The Temporary Admission Regime (TAR) allows duty-free admission of goods to the territory for a specific purpose with the obligation to re-export them within the stipulated time as set by Customs, in accordance with the type of imported merchandise.
The eligible goods for the TAR can remain with no changes or be substantially transformed in an industrial process that has the end goal of producing an export. Examples of “transformation” include manufacturing, combination, mixture, dosage, repair, rehabilitation, assembly, or installation within a more complex final product. This includes products that are consumed either completely or partially in another process, as with oils and combustibles, disposable materials used in a production process, machinery parts, packaging, and bottling, etc.

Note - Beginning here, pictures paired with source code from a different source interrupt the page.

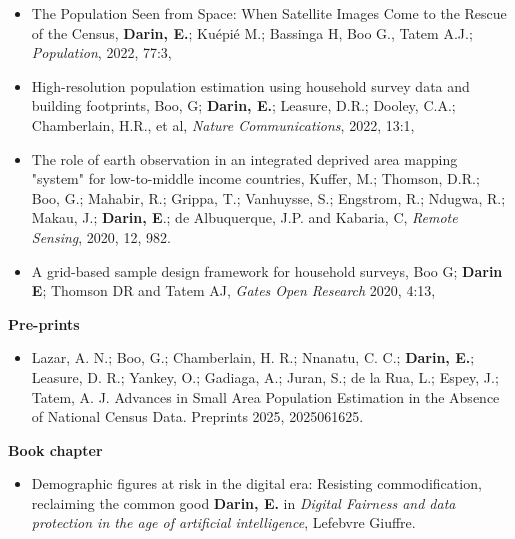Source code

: \documentclass[
]{friggeri-cv}
\begin{document}
\begin{noside}
\begin{itemize}
\item The Population Seen from Space: When Satellite Images Come to the Rescue of the Census, \textbf{Darin, E.}; Kuépié M.; Bassinga H, Boo G., Tatem A.J.; \textit{Population}, 2022, 77:3, \href{https://doi.org/10.3917/popu.2203.0467}{\scriptsize{}}
\item High-resolution population estimation using household survey data and building footprints, Boo, G; \textbf{Darin, E.}; Leasure, D.R.; Dooley, C.A.; Chamberlain, H.R., et al, \textit{Nature Communications}, 2022, 13:1,    \href{https://www.nature.com/articles/s41467-022-29094-x}{\scriptsize{}}
\item The role of earth observation in an integrated deprived area mapping "system" for low-to-middle income countries, Kuffer, M.; Thomson, D.R.; Boo, G.; Mahabir, R.; Grippa, T.; Vanhuysse, S.; Engstrom, R.; Ndugwa, R.; Makau, J.; \textbf{Darin, E}.; de Albuquerque, J.P. and Kabaria, C, \textit{Remote Sensing}, 2020, 12, 982.    \href{https://www.mdpi.com/2072-4292/12/6/982}{\scriptsize{}} 
\item A grid-based sample design framework for household surveys, Boo G; \textbf{Darin E}; Thomson DR and Tatem AJ, \textit{Gates Open Research} 2020, 4:13, \href{https://gatesopenresearch.org/articles/4-13/v1}{\scriptsize{}}
\end{itemize}

\textbf{Pre-prints}
\begin{itemize}
\item Lazar,  A. N.; Boo,  G.; Chamberlain,  H. R.; Nnanatu,  C. C.; \textbf{Darin,  E.}; Leasure,  D. R.; Yankey,  O.; Gadiaga,  A.; Juran,  S.; de la Rua,  L.; Espey,  J.; Tatem,  A. J. Advances in Small Area Population Estimation in the Absence of National Census Data. Preprints 2025, 2025061625. \href{https://doi.org/10.20944/preprints202506.1625.v2}{\scriptsize{}}
\end{itemize}


\textbf{Book chapter}
\begin{itemize}
\item Demographic figures at risk in the digital era: Resisting commodification, reclaiming the common good \textbf{Darin, E.} in \textit{Digital Fairness and data protection in the age of artificial intelligence}, Lefebvre Giuffre. \href{https://shopdata.giuffre.it/media/estratti/ESTRATTO_024228064.pdf}{\scriptsize{}}
\end{itemize}


\end{noside}
\end{document}
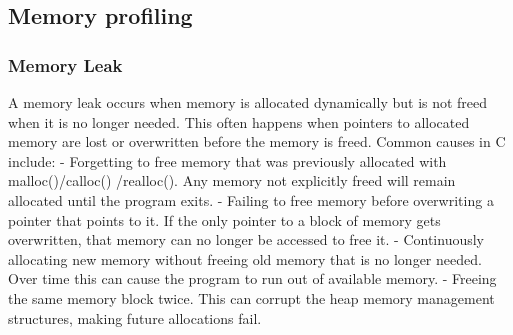 \documentclass [ titlepage ]{article}
\begin{document}
\subsection{Memory profiling}
\subsubsection{Memory Leak}
A memory leak occurs when memory is allocated dynamically but is not freed when it is no longer needed. This often happens when pointers to allocated memory are lost or overwritten before the memory is freed. Common causes in C include: \newline
- Forgetting to free memory that was previously allocated with malloc()/calloc()  /realloc(). Any memory not explicitly freed will remain allocated until the program exits. \newline
- Failing to free memory before overwriting a pointer that points to it. If the only pointer to a block of memory gets overwritten, that memory can no longer be accessed to free it. \newline
- Continuously allocating new memory without freeing old memory that is no longer needed. Over time this can cause the program to run out of available memory. \newline
- Freeing the same memory block twice. This can corrupt the heap memory management structures, making future allocations fail. \newline
\end{document}
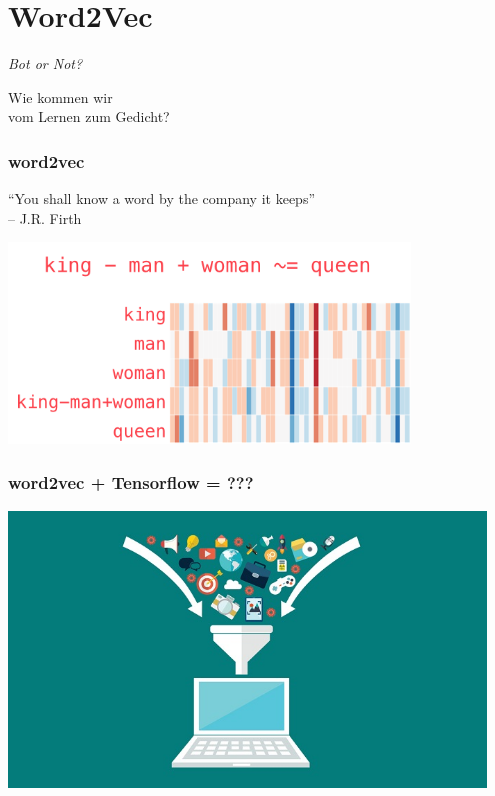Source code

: \documentclass[aspectratio=43,x11names]{beamer}
\begin{document}

\section{Word2Vec}

\begin{frame}
\begin{center}
\huge
\emph{Bot or Not?}
\bigskip

\Large
Wie kommen wir\\ vom Lernen zum Gedicht?
\end{center}
\end{frame}

\begin{frame}
\frametitle{word2vec}
\begin{center}
``You shall know a word by the company it keeps''\\
\qquad\qquad\qquad\qquad -- J.R. Firth
\bigskip\bigskip

\includegraphics[width=0.8\textwidth]{images/word2vec} 
\end{center}
\end{frame}

\begin{frame}
\frametitle{word2vec + Tensorflow = ???}
\begin{center}
\includegraphics[width=0.95\textwidth]{images/funnel} 
\end{center}
\end{frame}
\end{document}
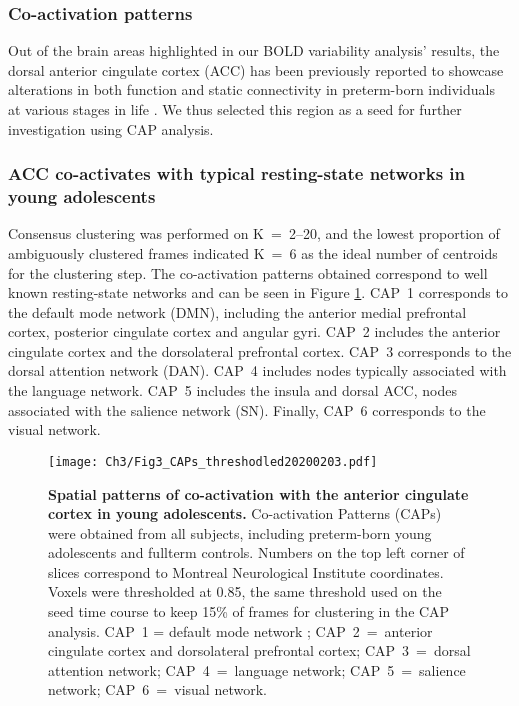 \subsubsection{Co-activation patterns}

Out of the brain areas highlighted in our BOLD variability analysis' results, the dorsal anterior cingulate cortex (ACC) has been previously reported to showcase alterations in both function and static connectivity in preterm-born individuals at various stages in life \citep{White2014,Daamen2015,Lordier2019}. We thus selected this region as a seed for further investigation using CAP analysis. 

\subsubsection*{ACC co-activates with typical resting-state networks in young adolescents} Consensus clustering was performed on K~=~2--20, and the lowest proportion of ambiguously clustered frames indicated K~=~6 as the ideal number of centroids for the clustering step. The co-activation patterns obtained correspond to well known resting-state networks and can be seen in Figure \ref{fig:CAPs}. CAP~1 corresponds to the default mode network (DMN), including the anterior medial prefrontal cortex, posterior cingulate cortex and angular gyri. CAP~2 includes the anterior cingulate cortex and the dorsolateral prefrontal cortex. CAP~3 corresponds to the dorsal attention network (DAN). CAP~4 includes nodes typically associated with the language network. CAP~5 includes the insula and dorsal ACC, nodes associated with the salience network (SN). Finally, CAP~6 corresponds to the visual network.


\begin{figure}[h]
\centering\texttt{[image: Ch3/Fig3\_CAPs\_threshodled20200203.pdf]}
\caption{\textbf{Spatial patterns of co-activation with the anterior cingulate cortex in young adolescents.} Co-activation Patterns (CAPs) were obtained from all subjects, including preterm-born young adolescents and fullterm controls. Numbers on the top left corner of slices correspond to Montreal Neurological Institute coordinates. Voxels were thresholded at 0.85, the same threshold used on the seed time course to keep 15\% of frames for clustering in the CAP analysis.  CAP~1 = default mode network ; CAP~2~=~anterior cingulate cortex and dorsolateral prefrontal cortex; CAP~3~=~dorsal attention network; CAP~4~=~language network; CAP~5~=~salience network; CAP~6~=~visual network.} \label{fig:CAPs}
\end{figure}





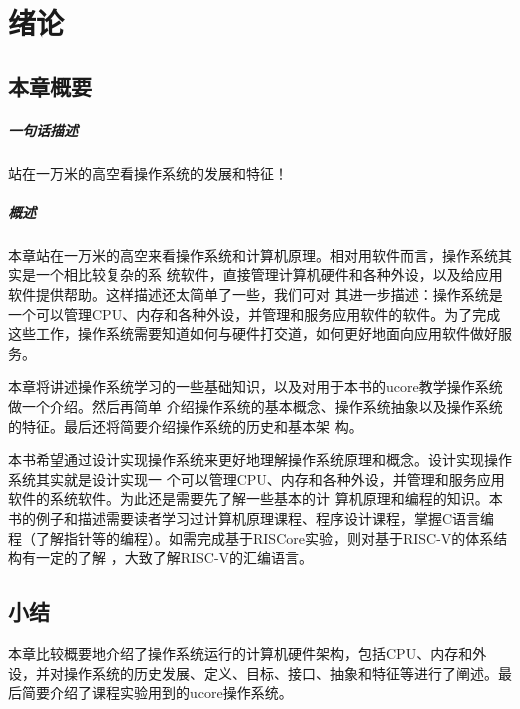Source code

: 
\chapter{绪论}\label{ch_intro}

\section{本章概要}

\paragraph{一句话描述}

站在一万米的高空看操作系统的发展和特征！

\paragraph{概述}

本章站在一万米的高空来看操作系统和计算机原理。相对用软件而言，操作系统其实是一个相比较复杂的系
统软件，直接管理计算机硬件和各种外设，以及给应用软件提供帮助。这样描述还太简单了一些，我们可对
其进一步描述：操作系统是一个可以管理CPU、内存和各种外设，并管理和服务应用软件的软件。为了完成
这些工作，操作系统需要知道如何与硬件打交道，如何更好地面向应用软件做好服务。

本章将讲述操作系统学习的一些基础知识，以及对用于本书的ucore教学操作系统做一个介绍。然后再简单
介绍操作系统的基本概念、操作系统抽象以及操作系统的特征。最后还将简要介绍操作系统的历史和基本架
构。

本书希望通过设计实现操作系统来更好地理解操作系统原理和概念。设计实现操作系统其实就是设计实现一
个可以管理CPU、内存和各种外设，并管理和服务应用软件的系统软件。为此还是需要先了解一些基本的计
算机原理和编程的知识。本书的例子和描述需要读者学习过计算机原理课程、程序设计课程，掌握C语言编
程（了解指针等的编程）。如需完成基于RISCore实验，则对基于RISC-V的体系结构有一定的了解
，大致了解RISC-V的汇编语言。

%




\section{小结}
本章比较概要地介绍了操作系统运行的计算机硬件架构，包括CPU、内存和外设，并对操作系统的历史发展、定义、目标、接口、抽象和特征等进行了阐述。最后简要介绍了课程实验用到的ucore操作系统。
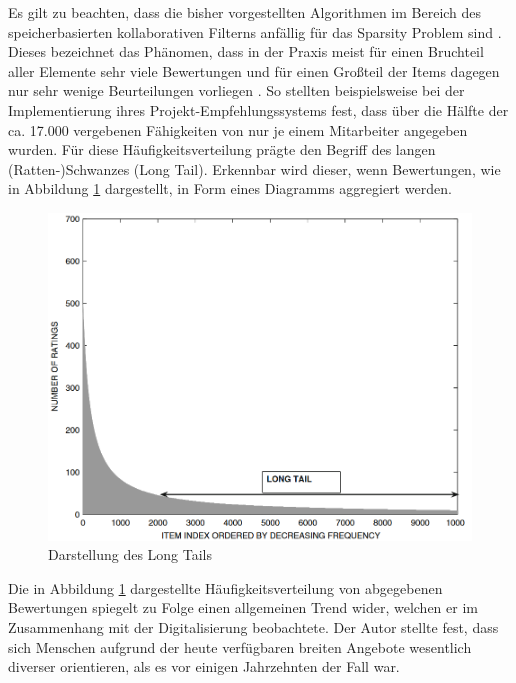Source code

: Es gilt zu beachten, dass die bisher vorgestellten Algorithmen im Bereich des speicherbasierten kollaborativen Filterns anfällig für das Sparsity Problem sind \cite[S. 3f.]{grvcar:2006}. Dieses bezeichnet das Phänomen, dass in der Praxis meist für einen Bruchteil aller Elemente sehr viele Bewertungen und für einen Großteil der Items dagegen nur sehr wenige Beurteilungen vorliegen \cite[S. 8]{recommenderSystems:2016}. So stellten beispielsweise \textcite[S. 3]{mitre:2014} bei der Implementierung ihres Projekt-Empfehlungssystems fest, dass über die Hälfte der ca. 17.000 vergebenen Fähigkeiten von nur je einem Mitarbeiter angegeben wurden.
Für diese Häufigkeitsverteilung prägte \textcite[S. 12]{anderson:2007} den Begriff des langen (Ratten-)Schwanzes (Long Tail). Erkennbar wird dieser, wenn Bewertungen, wie in Abbildung \ref{fig:empfehlungssysteme:cf:speicherbasiert:abb1} dargestellt, in Form eines Diagramms aggregiert werden.

\begin{figure}[h]
	\centering
	\includegraphics[width=1\textwidth]{gfx/long-tail.png}
	\caption{Darstellung des Long Tails \cite[S. 33]{recommenderSystems:2016}}
	\label{fig:empfehlungssysteme:cf:speicherbasiert:abb1}
\end{figure}

Die in Abbildung \ref{fig:empfehlungssysteme:cf:speicherbasiert:abb1} dargestellte Häufigkeitsverteilung von abgegebenen Bewertungen spiegelt \textcite[S. 1ff.]{anderson:2007} zu Folge einen allgemeinen Trend wider, welchen er im Zusammenhang mit der Digitalisierung beobachtete. Der Autor stellte fest, dass sich Menschen aufgrund der heute verfügbaren breiten Angebote wesentlich diverser orientieren, als es vor einigen Jahrzehnten der Fall war.

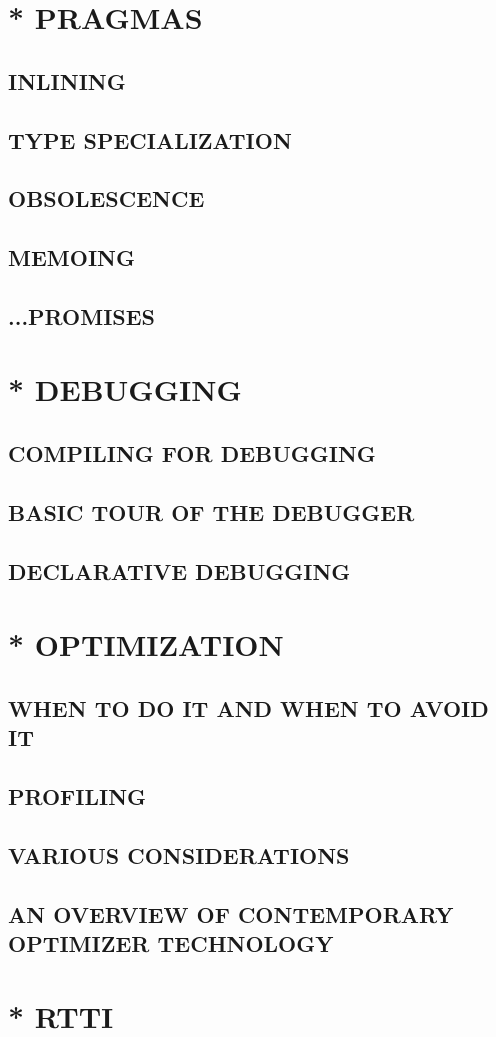 \documentclass[a4paper,11pt,notitlepage,onecolumn]{article}
\begin{document}
\section{* PRAGMAS}
\subsection{INLINING}
\subsection{TYPE SPECIALIZATION}
\subsection{OBSOLESCENCE}
\subsection{MEMOING}
\subsection{...PROMISES}



\section{* DEBUGGING}
\subsection{COMPILING FOR DEBUGGING}
\subsection{BASIC TOUR OF THE DEBUGGER}
\subsection{DECLARATIVE DEBUGGING}



\section{* OPTIMIZATION}
\subsection{WHEN TO DO IT AND WHEN TO AVOID IT}
\subsection{PROFILING}
\subsection{VARIOUS CONSIDERATIONS}
\subsection{AN OVERVIEW OF CONTEMPORARY OPTIMIZER TECHNOLOGY}



\section{* RTTI}
\end{document}
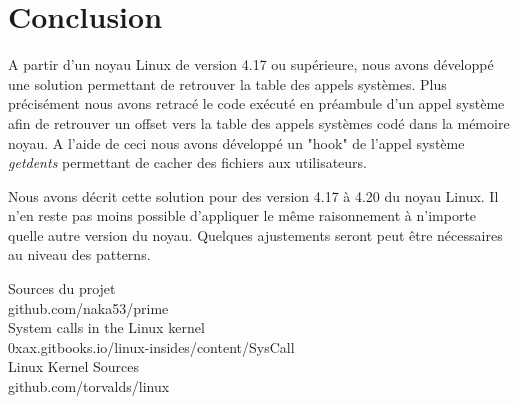 \documentclass[journal, a4paper]{IEEEtran}
\begin{document}
\section{Conclusion}

A partir d'un noyau Linux de version 4.17 ou supérieure, nous avons développé une solution permettant de retrouver la table des appels systèmes. Plus précisément nous avons retracé le code exécuté en préambule d'un appel système afin de retrouver un offset vers la table des appels systèmes codé dans la mémoire noyau. A l'aide de ceci nous avons développé un "hook" de l'appel système \textit{getdents} permettant de cacher des fichiers aux utilisateurs.

Nous avons décrit cette solution pour des version 4.17 à 4.20 du noyau Linux. Il n'en reste pas moins possible d'appliquer le même raisonnement à n'importe quelle autre version du noyau. Quelques ajustements seront peut être nécessaires au niveau des patterns.

\begin{thebibliography}{}
	Sources du projet\\
	github.com/naka53/prime\\

	System calls in the Linux kernel\\
	0xax.gitbooks.io/linux-insides/content/SysCall\\

	Linux Kernel Sources\\
	github.com/torvalds/linux\\
\end{thebibliography}
\end{document}
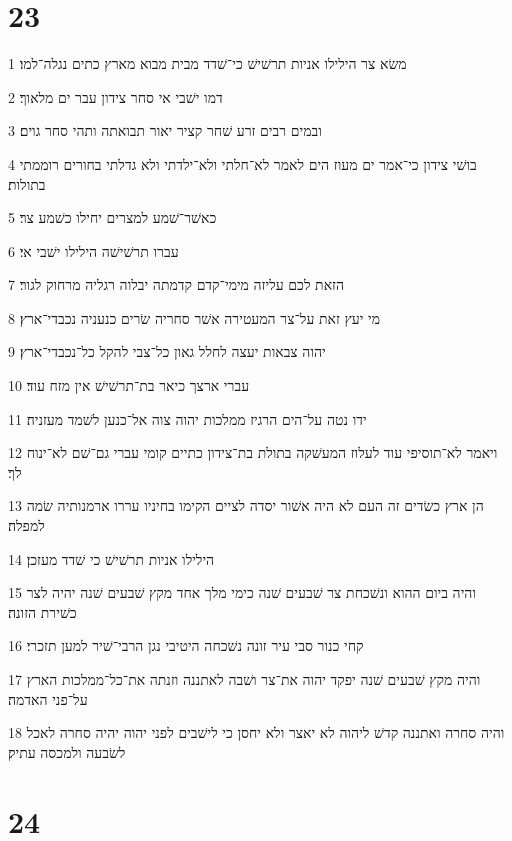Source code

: \chapter{23}

\par 1 משׂא צר הילילו אניות תרשׁישׁ כי־שׁדד מבית מבוא מארץ כתים נגלה־למו׃
\par 2 דמו ישׁבי אי סחר צידון עבר ים מלאוך׃
\par 3 ובמים רבים זרע שׁחר קציר יאור תבואתה ותהי סחר גוים׃
\par 4 בושׁי צידון כי־אמר ים מעוז הים לאמר לא־חלתי ולא־ילדתי ולא גדלתי בחורים רוממתי בתולות׃
\par 5 כאשׁר־שׁמע למצרים יחילו כשׁמע צר׃
\par 6 עברו תרשׁישׁה הילילו ישׁבי אי׃
\par 7 הזאת לכם עליזה מימי־קדם קדמתה יבלוה רגליה מרחוק לגור׃
\par 8 מי יעץ זאת על־צר המעטירה אשׁר סחריה שׂרים כנעניה נכבדי־ארץ׃
\par 9 יהוה צבאות יעצה לחלל גאון כל־צבי להקל כל־נכבדי־ארץ׃
\par 10 עברי ארצך כיאר בת־תרשׁישׁ אין מזח עוד׃
\par 11 ידו נטה על־הים הרגיז ממלכות יהוה צוה אל־כנען לשׁמד מעזניה׃
\par 12 ויאמר לא־תוסיפי עוד לעלוז המעשׁקה בתולת בת־צידון כתיים קומי עברי גם־שׁם לא־ינוח לך׃
\par 13 הן ארץ כשׂדים זה העם לא היה אשׁור יסדה לציים הקימו בחיניו עררו ארמנותיה שׂמה למפלה׃
\par 14 הילילו אניות תרשׁישׁ כי שׁדד מעזכן׃
\par 15 והיה ביום ההוא ונשׁכחת צר שׁבעים שׁנה כימי מלך אחד מקץ שׁבעים שׁנה יהיה לצר כשׁירת הזונה׃
\par 16 קחי כנור סבי עיר זונה נשׁכחה היטיבי נגן הרבי־שׁיר למען תזכרי׃
\par 17 והיה מקץ שׁבעים שׁנה יפקד יהוה את־צר ושׁבה לאתננה וזנתה את־כל־ממלכות הארץ על־פני האדמה׃
\par 18 והיה סחרה ואתננה קדשׁ ליהוה לא יאצר ולא יחסן כי לישׁבים לפני יהוה יהיה סחרה לאכל לשׂבעה ולמכסה עתיק׃

\chapter{24}


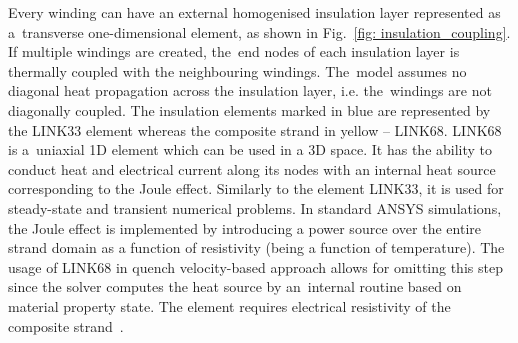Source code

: Every winding can have an external homogenised insulation layer represented as a~transverse one-dimensional element, as shown in Fig.~\ref{fig: insulation_coupling}. If multiple windings are created, the~end nodes of each insulation layer is thermally coupled with the neighbouring windings. The~model assumes no diagonal heat propagation across the insulation layer, i.e. the~windings are not diagonally coupled. The insulation elements marked in blue are represented by the LINK33 element whereas the composite strand in yellow -- LINK68. LINK68 is a~uniaxial 1D element which can be used in a 3D space. It has the ability to conduct heat and electrical current along its nodes with an internal heat source corresponding to the Joule effect. Similarly to the element LINK33, it is used for steady-state and transient numerical problems. In standard ANSYS simulations, the Joule effect is implemented by introducing a power source over the entire strand domain as a function of resistivity (being a function of temperature). The usage of LINK68 in quench velocity-based approach allows for omitting this step since the solver computes the heat source by an~internal routine based on material property state. The element requires electrical resistivity of the composite strand~\cite{ansys_element_manual}.

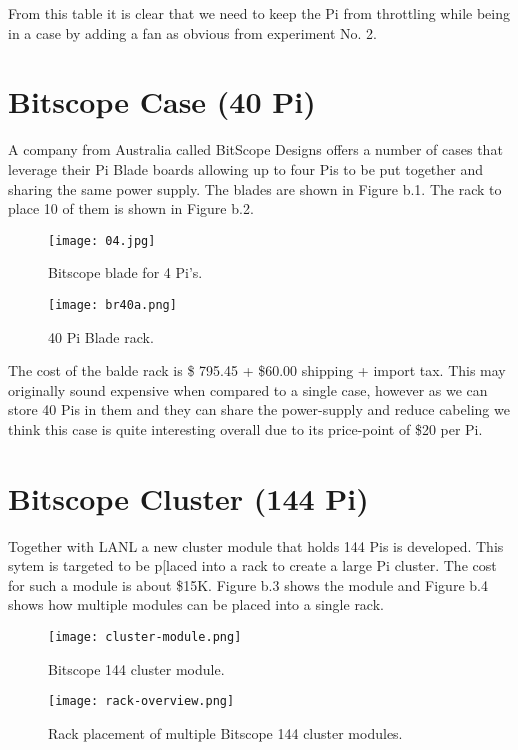 From this table it is clear that we need to keep the Pi from throttling
while being in a case by adding a fan as obvious from experiment No. 2.


\section{Bitscope Case (40 Pi)}\label{bitscope-case-40-pi}

A company from Australia called BitScope Designs offers a number of
cases that leverage their Pi Blade boards allowing up to four Pis to be
put together and sharing the same power supply. The blades are shown in
Figure b.1. The rack to place 10 of them is shown in Figure b.2.

\begin{figure}
\centering
\texttt{[image: 04.jpg]}
\caption{Bitscope blade for 4 Pi's.}
\end{figure}


\begin{figure}
\centering
\texttt{[image: br40a.png]}
\caption{40 Pi Blade rack.}
\end{figure}


The cost of the balde rack is \$ 795.45 + \$60.00 shipping + import tax.
This may originally sound expensive when compared to a single case,
however as we can store 40 Pis in them and they can share the
power-supply and reduce cabeling we think this case is quite interesting
overall due to its price-point of \$20 per Pi.

\section{Bitscope Cluster (144 Pi)}\label{bitscope-cluster-144-pi}

Together with LANL a new cluster module that holds 144 Pis is developed.
This sytem is targeted to be p{[}laced into a rack to create a large Pi
cluster. The cost for such a module is about \$15K. Figure b.3 shows the
module and Figure b.4 shows how multiple modules can be placed into a
single rack.

\begin{figure}
\centering
\texttt{[image: cluster-module.png]}
\caption{Bitscope 144 cluster module.}
\end{figure}

\begin{figure}
\centering
\texttt{[image: rack-overview.png]}
\caption{Rack placement of multiple Bitscope 144 cluster modules.}
\end{figure}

Merchandise may incur changes, which increase or lower its value, but no export charges will be levied when goods remain unchanged. If value is increased, charges will apply to the value added. Remainders with commercial value that were originated during the transformation must pay the corresponding import tariffs or be exported.
Commercial samples, packaging, pallets, containers, machines and testing devices that remain with no changes must be exported within 240 days from the date of the temporary admission. There are special permissions for capital goods used in long-term projects, for which the maximum stay under the TAR is 1,080 days. Finished goods must be exported within 360 days; however, this deadline may be extended for an additional 360 days if a justified request is presented at least one month prior to the TAR deadline. Customs can approve another one-time extension of 360 days in case of natural disaster, war, revolution, uprising, restriction in the destination country, or any other force majeure cause. Some other goods from the entertainment, cultural, educational, scientific, and transportation industries are listed as eligible for the TAR regime. Damaged goods in need of repair can also enter the country under this program to undergo repairs, contingent upon their subsequent re-exportation.
Failure to re-export goods will result in a fine but also goods will be considered imported for consumption when the agreed term for its permanence has expired without having fulfilled the obligation to re-export. Nevertheless, the importer will be exempted to re-export the goods if these are abandoned, destroyed, or useless for sale. In this case, a petition must be submitted to the Customs at least one month prior to the TAR deadline and the process will be controlled by the authority.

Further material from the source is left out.